# Problem details
From the data that follows, copy every line with the string "channel".

# Listed entries
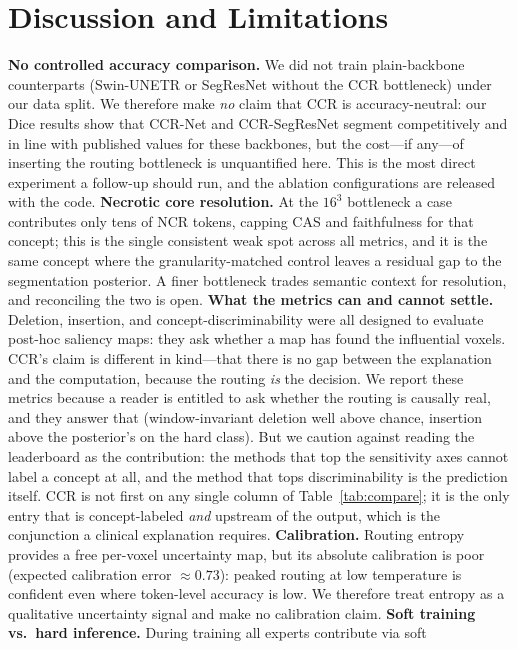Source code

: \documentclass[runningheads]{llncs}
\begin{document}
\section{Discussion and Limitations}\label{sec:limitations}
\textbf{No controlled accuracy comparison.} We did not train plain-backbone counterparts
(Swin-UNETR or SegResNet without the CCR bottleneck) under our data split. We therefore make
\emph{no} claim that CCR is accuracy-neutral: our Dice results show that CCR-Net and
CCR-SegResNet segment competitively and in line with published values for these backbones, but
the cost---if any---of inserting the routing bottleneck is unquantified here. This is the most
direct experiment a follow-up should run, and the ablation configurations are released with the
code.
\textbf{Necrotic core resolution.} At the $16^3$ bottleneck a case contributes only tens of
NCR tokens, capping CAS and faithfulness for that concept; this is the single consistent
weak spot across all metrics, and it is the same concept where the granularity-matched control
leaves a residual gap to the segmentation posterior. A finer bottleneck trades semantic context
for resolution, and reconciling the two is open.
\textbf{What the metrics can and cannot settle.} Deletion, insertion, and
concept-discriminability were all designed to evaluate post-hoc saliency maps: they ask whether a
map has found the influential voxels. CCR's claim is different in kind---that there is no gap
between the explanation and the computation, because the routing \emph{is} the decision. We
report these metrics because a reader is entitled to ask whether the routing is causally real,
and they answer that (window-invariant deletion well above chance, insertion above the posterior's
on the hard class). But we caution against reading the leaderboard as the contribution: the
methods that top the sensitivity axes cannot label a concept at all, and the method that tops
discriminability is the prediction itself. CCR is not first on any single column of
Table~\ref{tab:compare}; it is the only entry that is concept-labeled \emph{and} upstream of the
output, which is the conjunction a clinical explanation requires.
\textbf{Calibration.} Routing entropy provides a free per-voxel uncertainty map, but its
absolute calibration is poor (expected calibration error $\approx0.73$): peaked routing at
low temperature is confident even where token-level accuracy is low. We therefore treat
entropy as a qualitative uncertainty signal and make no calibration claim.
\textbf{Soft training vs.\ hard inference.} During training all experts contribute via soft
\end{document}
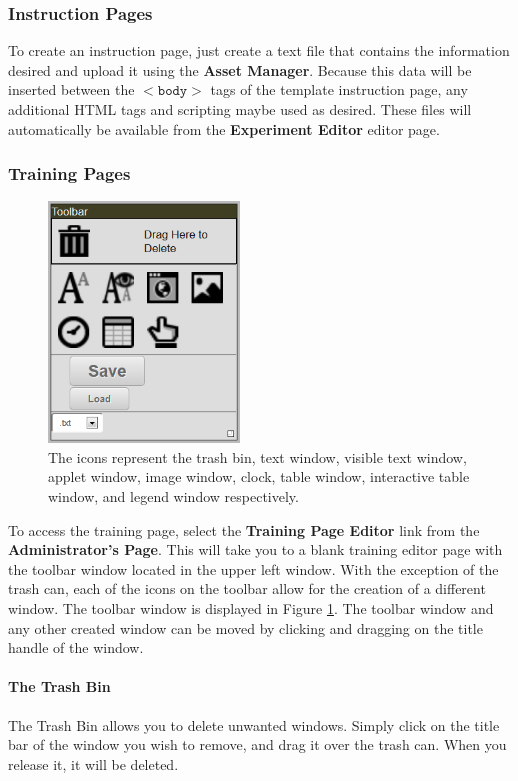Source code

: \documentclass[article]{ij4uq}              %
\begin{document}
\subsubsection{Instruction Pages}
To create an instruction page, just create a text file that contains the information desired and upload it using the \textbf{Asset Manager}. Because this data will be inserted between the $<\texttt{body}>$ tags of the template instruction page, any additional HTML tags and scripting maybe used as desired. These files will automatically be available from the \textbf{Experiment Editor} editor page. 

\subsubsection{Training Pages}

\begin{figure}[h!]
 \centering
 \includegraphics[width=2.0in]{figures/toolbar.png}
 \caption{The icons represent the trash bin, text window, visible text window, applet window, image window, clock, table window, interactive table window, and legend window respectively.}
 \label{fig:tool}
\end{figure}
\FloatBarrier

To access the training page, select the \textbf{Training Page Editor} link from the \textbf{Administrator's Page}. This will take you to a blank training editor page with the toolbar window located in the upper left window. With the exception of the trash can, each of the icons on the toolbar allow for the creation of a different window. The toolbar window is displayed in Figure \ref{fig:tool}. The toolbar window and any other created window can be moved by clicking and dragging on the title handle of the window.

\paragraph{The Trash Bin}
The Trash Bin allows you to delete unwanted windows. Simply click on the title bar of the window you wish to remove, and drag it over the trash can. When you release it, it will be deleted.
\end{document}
* * *
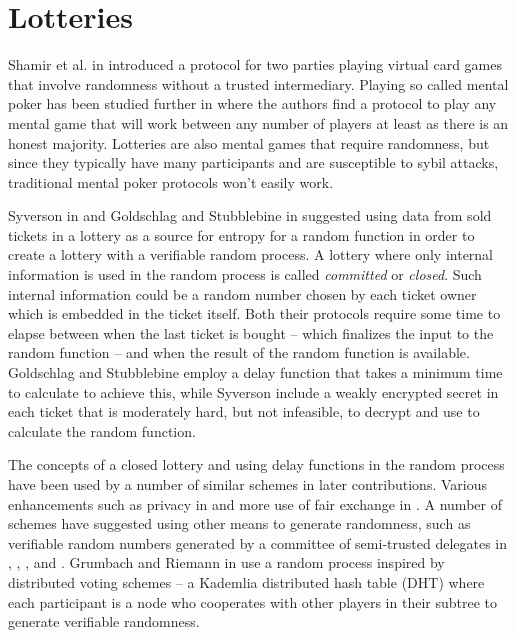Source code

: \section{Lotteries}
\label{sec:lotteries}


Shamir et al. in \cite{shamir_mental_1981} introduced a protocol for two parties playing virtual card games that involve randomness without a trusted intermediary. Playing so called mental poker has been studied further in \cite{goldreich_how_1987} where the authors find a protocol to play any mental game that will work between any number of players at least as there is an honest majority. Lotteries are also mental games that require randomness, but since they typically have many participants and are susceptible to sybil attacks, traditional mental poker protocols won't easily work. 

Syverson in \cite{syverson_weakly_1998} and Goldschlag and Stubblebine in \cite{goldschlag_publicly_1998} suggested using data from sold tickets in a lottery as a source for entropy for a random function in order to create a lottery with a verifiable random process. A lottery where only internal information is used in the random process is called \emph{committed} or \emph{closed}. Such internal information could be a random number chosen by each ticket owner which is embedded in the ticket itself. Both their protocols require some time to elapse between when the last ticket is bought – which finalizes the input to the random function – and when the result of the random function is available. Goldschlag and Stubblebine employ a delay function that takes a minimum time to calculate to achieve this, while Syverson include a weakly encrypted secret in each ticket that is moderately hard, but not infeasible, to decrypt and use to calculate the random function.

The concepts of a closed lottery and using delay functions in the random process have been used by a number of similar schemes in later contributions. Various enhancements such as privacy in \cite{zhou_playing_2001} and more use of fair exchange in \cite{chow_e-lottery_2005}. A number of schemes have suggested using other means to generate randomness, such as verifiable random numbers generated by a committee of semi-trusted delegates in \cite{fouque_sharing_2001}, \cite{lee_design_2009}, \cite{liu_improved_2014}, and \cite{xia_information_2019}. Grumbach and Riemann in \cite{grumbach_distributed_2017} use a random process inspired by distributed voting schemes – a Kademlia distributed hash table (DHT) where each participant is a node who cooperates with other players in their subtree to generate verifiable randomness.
==
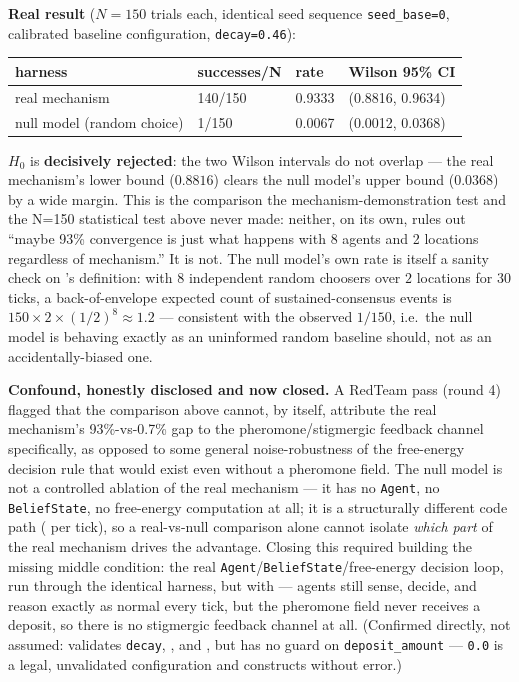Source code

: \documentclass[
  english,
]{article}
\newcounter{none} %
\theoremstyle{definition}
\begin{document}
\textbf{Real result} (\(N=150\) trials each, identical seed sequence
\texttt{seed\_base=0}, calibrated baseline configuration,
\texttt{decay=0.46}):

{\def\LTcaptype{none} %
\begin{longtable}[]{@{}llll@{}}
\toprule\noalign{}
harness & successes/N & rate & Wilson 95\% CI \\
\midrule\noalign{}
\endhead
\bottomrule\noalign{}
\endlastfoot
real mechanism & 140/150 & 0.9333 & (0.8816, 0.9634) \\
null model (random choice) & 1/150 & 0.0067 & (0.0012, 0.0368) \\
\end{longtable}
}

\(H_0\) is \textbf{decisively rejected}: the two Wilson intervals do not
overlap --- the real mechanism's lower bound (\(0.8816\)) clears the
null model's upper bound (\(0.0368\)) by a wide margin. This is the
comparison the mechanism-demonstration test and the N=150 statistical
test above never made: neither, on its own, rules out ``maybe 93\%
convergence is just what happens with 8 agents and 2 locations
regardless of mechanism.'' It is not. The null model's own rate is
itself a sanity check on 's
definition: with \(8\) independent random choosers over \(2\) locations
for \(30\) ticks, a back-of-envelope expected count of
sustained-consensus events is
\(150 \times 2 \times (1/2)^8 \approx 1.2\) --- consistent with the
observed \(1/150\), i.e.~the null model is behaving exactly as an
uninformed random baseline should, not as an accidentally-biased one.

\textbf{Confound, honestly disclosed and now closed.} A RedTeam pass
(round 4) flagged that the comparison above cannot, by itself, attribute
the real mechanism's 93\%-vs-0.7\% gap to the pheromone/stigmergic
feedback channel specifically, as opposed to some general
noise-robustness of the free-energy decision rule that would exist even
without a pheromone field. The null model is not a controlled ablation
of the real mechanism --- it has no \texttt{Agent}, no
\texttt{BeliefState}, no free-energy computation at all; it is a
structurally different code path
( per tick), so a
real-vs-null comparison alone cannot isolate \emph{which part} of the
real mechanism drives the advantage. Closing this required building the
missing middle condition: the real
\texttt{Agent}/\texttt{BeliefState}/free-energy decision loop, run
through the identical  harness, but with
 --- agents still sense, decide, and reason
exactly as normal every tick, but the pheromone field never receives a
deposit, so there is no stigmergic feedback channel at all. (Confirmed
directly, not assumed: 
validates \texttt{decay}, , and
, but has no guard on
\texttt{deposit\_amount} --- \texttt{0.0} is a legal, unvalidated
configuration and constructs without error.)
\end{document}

# Solution for this task
feedback channel specifically, as opposed to some general
deposit, so there is no stigmergic feedback channel at all. (Confirmed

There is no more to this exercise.